→ Work instructions
From the first line onward, reproduce the records exactly; the final line to include is the one holding "1. - Này các Tỷ-kheo, có tám căn".

(Stored data)
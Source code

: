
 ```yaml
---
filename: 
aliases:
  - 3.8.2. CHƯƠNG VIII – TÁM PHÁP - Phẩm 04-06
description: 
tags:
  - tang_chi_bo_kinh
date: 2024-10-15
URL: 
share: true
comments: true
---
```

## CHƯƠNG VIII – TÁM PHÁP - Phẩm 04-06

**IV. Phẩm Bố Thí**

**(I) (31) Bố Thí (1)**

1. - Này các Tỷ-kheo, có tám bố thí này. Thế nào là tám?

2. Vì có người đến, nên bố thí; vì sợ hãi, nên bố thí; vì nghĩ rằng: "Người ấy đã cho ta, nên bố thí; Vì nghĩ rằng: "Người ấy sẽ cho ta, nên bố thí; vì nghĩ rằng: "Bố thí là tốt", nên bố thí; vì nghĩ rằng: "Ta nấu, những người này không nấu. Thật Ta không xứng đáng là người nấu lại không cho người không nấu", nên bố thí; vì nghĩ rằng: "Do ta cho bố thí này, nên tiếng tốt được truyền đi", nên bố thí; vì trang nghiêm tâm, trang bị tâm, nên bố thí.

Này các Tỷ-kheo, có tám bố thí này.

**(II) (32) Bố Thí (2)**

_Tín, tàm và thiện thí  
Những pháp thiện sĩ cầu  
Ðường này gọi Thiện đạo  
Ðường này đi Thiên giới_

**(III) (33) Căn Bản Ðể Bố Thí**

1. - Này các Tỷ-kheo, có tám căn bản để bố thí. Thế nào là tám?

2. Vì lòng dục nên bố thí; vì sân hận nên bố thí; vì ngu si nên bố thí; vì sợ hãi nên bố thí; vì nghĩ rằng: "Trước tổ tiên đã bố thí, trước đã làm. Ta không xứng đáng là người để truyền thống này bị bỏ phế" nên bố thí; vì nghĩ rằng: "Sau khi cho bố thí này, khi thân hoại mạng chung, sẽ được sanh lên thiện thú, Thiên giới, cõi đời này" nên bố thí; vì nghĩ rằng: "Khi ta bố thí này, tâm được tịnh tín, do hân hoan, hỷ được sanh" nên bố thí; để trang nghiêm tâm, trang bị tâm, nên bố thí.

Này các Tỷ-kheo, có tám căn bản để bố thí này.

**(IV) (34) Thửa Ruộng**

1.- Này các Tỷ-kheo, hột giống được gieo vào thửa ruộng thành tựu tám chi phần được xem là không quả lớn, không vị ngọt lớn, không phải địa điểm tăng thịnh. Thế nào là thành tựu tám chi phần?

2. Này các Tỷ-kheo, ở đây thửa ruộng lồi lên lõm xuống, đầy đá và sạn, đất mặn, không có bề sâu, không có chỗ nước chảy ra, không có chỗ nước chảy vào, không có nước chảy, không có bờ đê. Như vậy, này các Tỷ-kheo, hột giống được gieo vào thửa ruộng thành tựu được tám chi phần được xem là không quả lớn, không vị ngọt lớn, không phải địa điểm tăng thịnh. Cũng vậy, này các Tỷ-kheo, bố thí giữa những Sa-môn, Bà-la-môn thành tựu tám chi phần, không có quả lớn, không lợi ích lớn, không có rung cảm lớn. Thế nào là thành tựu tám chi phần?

→ Solution below
Source code

:
 ```yaml
---
filename: 
aliases:
  - 3.8.2. CHƯƠNG VIII – TÁM PHÁP - Phẩm 04-06
description: 
tags:
  - tang_chi_bo_kinh
date: 2024-10-15
URL: 
share: true
comments: true
---
```

## CHƯƠNG VIII – TÁM PHÁP - Phẩm 04-06

**IV. Phẩm Bố Thí**

**(I) (31) Bố Thí (1)**

1. - Này các Tỷ-kheo, có tám bố thí này. Thế nào là tám?

2. Vì có người đến, nên bố thí; vì sợ hãi, nên bố thí; vì nghĩ rằng: "Người ấy đã cho ta, nên bố thí; Vì nghĩ rằng: "Người ấy sẽ cho ta, nên bố thí; vì nghĩ rằng: "Bố thí là tốt", nên bố thí; vì nghĩ rằng: "Ta nấu, những người này không nấu. Thật Ta không xứng đáng là người nấu lại không cho người không nấu", nên bố thí; vì nghĩ rằng: "Do ta cho bố thí này, nên tiếng tốt được truyền đi", nên bố thí; vì trang nghiêm tâm, trang bị tâm, nên bố thí.

Này các Tỷ-kheo, có tám bố thí này.

**(II) (32) Bố Thí (2)**

_Tín, tàm và thiện thí  
Những pháp thiện sĩ cầu  
Ðường này gọi Thiện đạo  
Ðường này đi Thiên giới_

**(III) (33) Căn Bản Ðể Bố Thí**

1. - Này các Tỷ-kheo, có tám căn bản để bố thí. Thế nào là tám?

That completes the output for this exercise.